Alan DeKok aland at deployingradius.com
Sat Jul 11 17:15:48 CEST 2009


  I think there's a fundamental disconnect here.  I'm trying to explain
that RADIUS is an imperfect protocol.  You're trying to find ways of
configuring FreeRADIUS to be work around those imperfections.

  My suggestions are:

 1) realize that RADIUS is imperfect.  If a home server fails, there
will *always* be a request that is lost, rejected, timed out, etc.  The
client WILL fail authentication and disconnect the user when this
happens.  This is how RADIUS works.

  2) proxy fail-over DOES work in the server.  Maybe not exactly the way
you want... but I recall asking you for specific suggestions as to how
to make it better, and getting... not much.

  3) If you want to try source code mods, go to src/main/event.c.  Look
in the function no_response_to_proxied_request().  Find the line:

	post_proxy_fail_handler(request);

  Delete it.  Re-compile && re-install radiusd.  Then try the fail over
tests again.  It SHOULD cause fail-over to backup home servers for one
request.  Do NOT configure the "do_not_respond" policy.  Try setting
"response_window = 5" and "zombie_period = 5".

  4) Try setting the home server pool type to "load-balance" (again, as
I have suggested).  It WILL still fail over from one server to another.
 But the "load-balance" portion will spread the load MUCH more evenly
across all home servers, and there will be FEWER failed requests when a
home server dies.

  I hope those suggestions will be followed.  They are your best hope
for resolving this issue.

  And now for a detailed response to the rest of your comments.

> Yes, if the NAS sends another separate request with a different ID, it
> will be proxied to a different home server, but that does not help the
> poor guy who had the hard luck of his request hitting the bad home
> server.  He will get an error message.  He will have to retry or call
> support or whatever.

  The suggestions above will help.  The code changes MAY help.

  If you want the users to always get a response, ensure that there are
never any failures in your system.  No amount of poking FreeRADIUS will
fix the problem that home servers go down.

> Yes, a subsequent, different request will go
> to a different home server, but, again, I want to use the proxy to
> provide smarter resiliency across a pool of servers.

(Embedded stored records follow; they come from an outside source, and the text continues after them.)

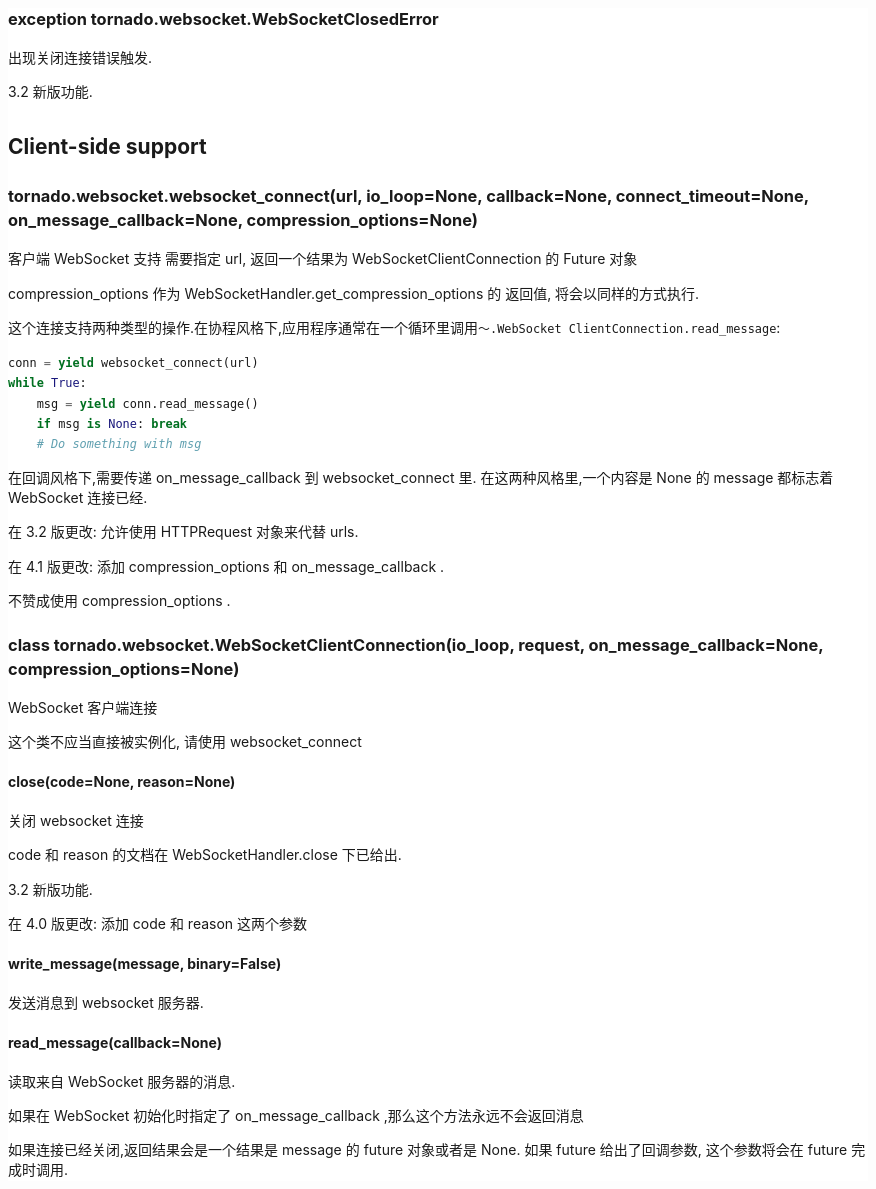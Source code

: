 ### exception tornado.websocket.WebSocketClosedError
出现关闭连接错误触发.

3.2 新版功能.

## Client-side support
### tornado.websocket.websocket_connect(url, io_loop=None, callback=None, connect_timeout=None, on_message_callback=None, compression_options=None)
客户端 WebSocket 支持 需要指定 url, 返回一个结果为 WebSocketClientConnection 的 Future 对象

compression_options 作为 WebSocketHandler.get_compression_options 的 返回值, 将会以同样的方式执行.

这个连接支持两种类型的操作.在协程风格下,应用程序通常在一个循环里调用`～.WebSocket ClientConnection.read_message`:

``` python
conn = yield websocket_connect(url)
while True:
    msg = yield conn.read_message()
    if msg is None: break
    # Do something with msg
```
在回调风格下,需要传递 on_message_callback 到 websocket_connect 里. 在这两种风格里,一个内容是 None 的 message 都标志着 WebSocket 连接已经.

在 3.2 版更改: 允许使用 HTTPRequest 对象来代替 urls.

在 4.1 版更改: 添加 compression_options 和 on_message_callback .

不赞成使用 compression_options .

### class tornado.websocket.WebSocketClientConnection(io_loop, request, on_message_callback=None, compression_options=None)
WebSocket 客户端连接

这个类不应当直接被实例化, 请使用 websocket_connect

#### close(code=None, reason=None)
关闭 websocket 连接

code 和 reason 的文档在 WebSocketHandler.close 下已给出.

3.2 新版功能.

在 4.0 版更改: 添加 code 和 reason 这两个参数

#### write_message(message, binary=False)
发送消息到 websocket 服务器.

#### read_message(callback=None)
读取来自 WebSocket 服务器的消息.

如果在 WebSocket 初始化时指定了 on_message_callback ,那么这个方法永远不会返回消息

如果连接已经关闭,返回结果会是一个结果是 message 的 future 对象或者是 None. 如果 future 给出了回调参数, 这个参数将会在 future 完成时调用.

  So... use "load-balance", as I suggested.  That can provide a slightly
better response in some situations.

> I guess I do not see those as negatives.  That is exactly what I want to
> happen.  RADIUS network traffic is tiny.  The system load created by
> sending multiple requests to a home server or a bunch of home servers is
> minimal. I am not seeing how you are adding any more load when instead,
> the proxy sends back an Access-Reject, which, in the best case scenario,
> will result in the end-client re-authenticating, generating yet another
> request.

  You will be sending packets to TWO home servers, rather than one.
This might be fine in your situation.  It is definitely not fine in
other situations.

  FreeRADIUS is designed to work in a wide variety of environments.
This means that it might NOT work exactly the way you demand.  The
solution is simple: you have source code.  Fix it.  If we add a fix that
will make *your* situation work, it is likely to break *other* peoples
networks.

  We can't take that risk.

> Your argument that the RADIUS server cannot handle a retry does not hold
> water to me, 

  That isn't what I said.  That's part of the disconnect in communication.

> Okay, AT BEST you get 3-6 different home servers in a 30-second period. 
> Right now, AT BEST I get 1.  Which method is more resilient?  Which
> method results in no false rejections being returned to the NAS?  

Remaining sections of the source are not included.